Analysis of more than 500 patients older than 80 years from the Cardiovascular Health Study–Cognition Study showed that a high coronary artery calcium (CAC) score was significantly associated with adjusted mortality, CHD, and MI rates.

In addition, there was a significantly decreased incidence of dementia in the white female participants with low CAC scores.

Lead investigator Dr Lewis H Kuller (University of Pittsburgh, PA) told heartwire from Medscape he was surprised to find increased longevity and “a fairly substantial reduction” in dementia risk in the white women who had low levels of coronary atherosclerosis and that “this seems to be independent of some of the other variables.”

“I felt this was unusual and fairly important because we have the ability to reduce the extent of vascular disease. And if vascular disease is a major cause of dementia, we have a potential approach to reducing dementia in older people,” said Kuller.

The findings were published in the March 8, 2016 issue of the Journal of the American College of Cardiology.

In an accompanying editorial[2], Drs Walter Swardfager and Sandra E Black (University of Toronto, ON) note that “accurate, well-understood predictive biomarkers and precisely targeted interventions” are needed to optimize outcomes in aging individuals.

“This new study provided some new evidence of the impact of subclinical heart disease on the brain,” said Swardfager to heartwire . “We don’t currently know the best way to reduce this effect, but it’s critically important that we learn how to protect the brain from it.”

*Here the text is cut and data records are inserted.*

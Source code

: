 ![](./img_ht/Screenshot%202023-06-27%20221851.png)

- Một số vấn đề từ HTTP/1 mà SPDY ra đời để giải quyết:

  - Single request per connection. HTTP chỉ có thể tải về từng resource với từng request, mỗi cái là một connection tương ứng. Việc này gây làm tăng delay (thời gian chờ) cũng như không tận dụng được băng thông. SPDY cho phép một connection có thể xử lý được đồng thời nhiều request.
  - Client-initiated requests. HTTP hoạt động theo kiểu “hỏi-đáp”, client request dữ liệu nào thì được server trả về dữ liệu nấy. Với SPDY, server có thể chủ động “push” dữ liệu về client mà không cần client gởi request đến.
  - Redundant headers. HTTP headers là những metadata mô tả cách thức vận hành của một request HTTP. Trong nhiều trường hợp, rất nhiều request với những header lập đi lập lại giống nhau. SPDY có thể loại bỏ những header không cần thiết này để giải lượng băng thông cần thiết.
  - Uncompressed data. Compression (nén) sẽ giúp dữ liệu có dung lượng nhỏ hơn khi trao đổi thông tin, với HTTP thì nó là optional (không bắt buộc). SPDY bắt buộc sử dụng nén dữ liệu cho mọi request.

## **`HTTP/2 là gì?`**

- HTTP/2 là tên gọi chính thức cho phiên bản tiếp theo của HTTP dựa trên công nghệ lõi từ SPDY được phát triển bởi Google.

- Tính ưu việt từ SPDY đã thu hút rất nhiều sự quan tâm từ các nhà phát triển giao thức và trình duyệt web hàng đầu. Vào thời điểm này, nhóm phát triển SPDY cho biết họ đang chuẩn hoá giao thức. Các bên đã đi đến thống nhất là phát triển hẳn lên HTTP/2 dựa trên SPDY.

Number of Elderly “Increasing Dramatically”

Kuller noted the investigators previously published a study showing that approximately 60% of their participants between 80 and 85 had developed dementia. “It’s a huge problem. And with the improving life expectancy in the US, the number of older people is increasing dramatically—especially in the oldest old,” he said.

“So we wanted to ask whether you’re protected against coronary disease by having a low risk of atherosclerosis—and would that reduce risk of dementia in an older cohort we were studying?” asked Kuller.

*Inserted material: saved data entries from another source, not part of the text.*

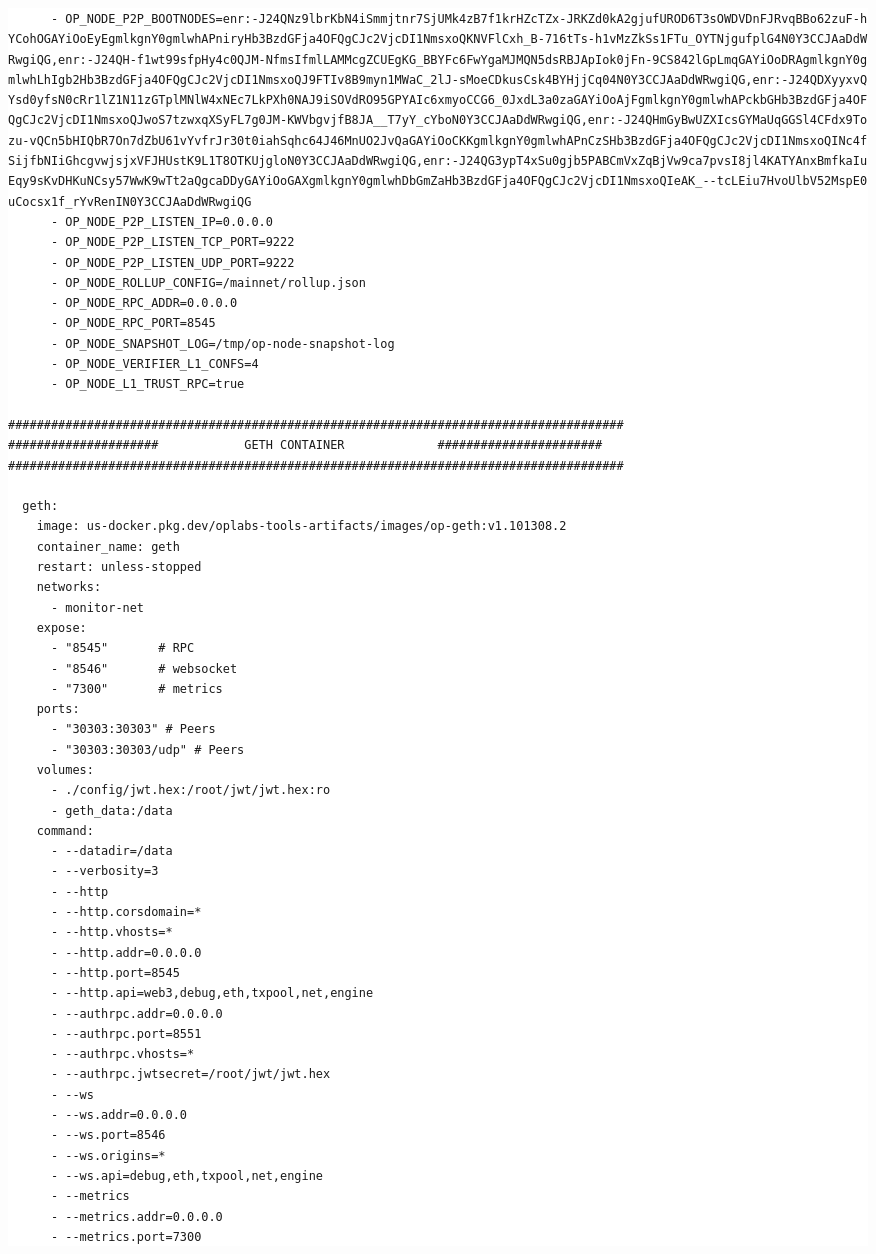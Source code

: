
 ```docker
      - OP_NODE_P2P_BOOTNODES=enr:-J24QNz9lbrKbN4iSmmjtnr7SjUMk4zB7f1krHZcTZx-JRKZd0kA2gjufUROD6T3sOWDVDnFJRvqBBo62zuF-hYCohOGAYiOoEyEgmlkgnY0gmlwhAPniryHb3BzdGFja4OFQgCJc2VjcDI1NmsxoQKNVFlCxh_B-716tTs-h1vMzZkSs1FTu_OYTNjgufplG4N0Y3CCJAaDdWRwgiQG,enr:-J24QH-f1wt99sfpHy4c0QJM-NfmsIfmlLAMMcgZCUEgKG_BBYFc6FwYgaMJMQN5dsRBJApIok0jFn-9CS842lGpLmqGAYiOoDRAgmlkgnY0gmlwhLhIgb2Hb3BzdGFja4OFQgCJc2VjcDI1NmsxoQJ9FTIv8B9myn1MWaC_2lJ-sMoeCDkusCsk4BYHjjCq04N0Y3CCJAaDdWRwgiQG,enr:-J24QDXyyxvQYsd0yfsN0cRr1lZ1N11zGTplMNlW4xNEc7LkPXh0NAJ9iSOVdRO95GPYAIc6xmyoCCG6_0JxdL3a0zaGAYiOoAjFgmlkgnY0gmlwhAPckbGHb3BzdGFja4OFQgCJc2VjcDI1NmsxoQJwoS7tzwxqXSyFL7g0JM-KWVbgvjfB8JA__T7yY_cYboN0Y3CCJAaDdWRwgiQG,enr:-J24QHmGyBwUZXIcsGYMaUqGGSl4CFdx9Tozu-vQCn5bHIQbR7On7dZbU61vYvfrJr30t0iahSqhc64J46MnUO2JvQaGAYiOoCKKgmlkgnY0gmlwhAPnCzSHb3BzdGFja4OFQgCJc2VjcDI1NmsxoQINc4fSijfbNIiGhcgvwjsjxVFJHUstK9L1T8OTKUjgloN0Y3CCJAaDdWRwgiQG,enr:-J24QG3ypT4xSu0gjb5PABCmVxZqBjVw9ca7pvsI8jl4KATYAnxBmfkaIuEqy9sKvDHKuNCsy57WwK9wTt2aQgcaDDyGAYiOoGAXgmlkgnY0gmlwhDbGmZaHb3BzdGFja4OFQgCJc2VjcDI1NmsxoQIeAK_--tcLEiu7HvoUlbV52MspE0uCocsx1f_rYvRenIN0Y3CCJAaDdWRwgiQG
      - OP_NODE_P2P_LISTEN_IP=0.0.0.0
      - OP_NODE_P2P_LISTEN_TCP_PORT=9222
      - OP_NODE_P2P_LISTEN_UDP_PORT=9222
      - OP_NODE_ROLLUP_CONFIG=/mainnet/rollup.json
      - OP_NODE_RPC_ADDR=0.0.0.0
      - OP_NODE_RPC_PORT=8545
      - OP_NODE_SNAPSHOT_LOG=/tmp/op-node-snapshot-log
      - OP_NODE_VERIFIER_L1_CONFS=4
      - OP_NODE_L1_TRUST_RPC=true

######################################################################################
#####################            GETH CONTAINER             #######################
######################################################################################

  geth:
    image: us-docker.pkg.dev/oplabs-tools-artifacts/images/op-geth:v1.101308.2
    container_name: geth
    restart: unless-stopped
    networks:
      - monitor-net
    expose:
      - "8545"       # RPC
      - "8546"       # websocket
      - "7300"       # metrics
    ports:
      - "30303:30303" # Peers
      - "30303:30303/udp" # Peers
    volumes:
      - ./config/jwt.hex:/root/jwt/jwt.hex:ro
      - geth_data:/data
    command:
      - --datadir=/data
      - --verbosity=3
      - --http
      - --http.corsdomain=*
      - --http.vhosts=*
      - --http.addr=0.0.0.0
      - --http.port=8545
      - --http.api=web3,debug,eth,txpool,net,engine
      - --authrpc.addr=0.0.0.0
      - --authrpc.port=8551
      - --authrpc.vhosts=*
      - --authrpc.jwtsecret=/root/jwt/jwt.hex
      - --ws
      - --ws.addr=0.0.0.0
      - --ws.port=8546
      - --ws.origins=*
      - --ws.api=debug,eth,txpool,net,engine
      - --metrics
      - --metrics.addr=0.0.0.0
      - --metrics.port=7300
```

“We basically wanted to see if you were heart healthy you might also potentially be brain healthy.”

In this analysis, the researchers assessed 532 individuals older than 80 years who participated in the cognitive portion of the CV Health Study between 1998–1999 and 2012–2013 and were located in Pittsburgh. All underwent brain MRIs at baseline, as well as second MRIs and/or detailed cognitive evaluations.

In the 433 participants who had CAC measurements, 311 (72%) were free of clinical CAD at baseline. This included 157 white women, 77 white men, 45 black women, 29 black men, and three participants who were classified as “other.” Other measures included ankle-brachial index (ABI) and stenosis.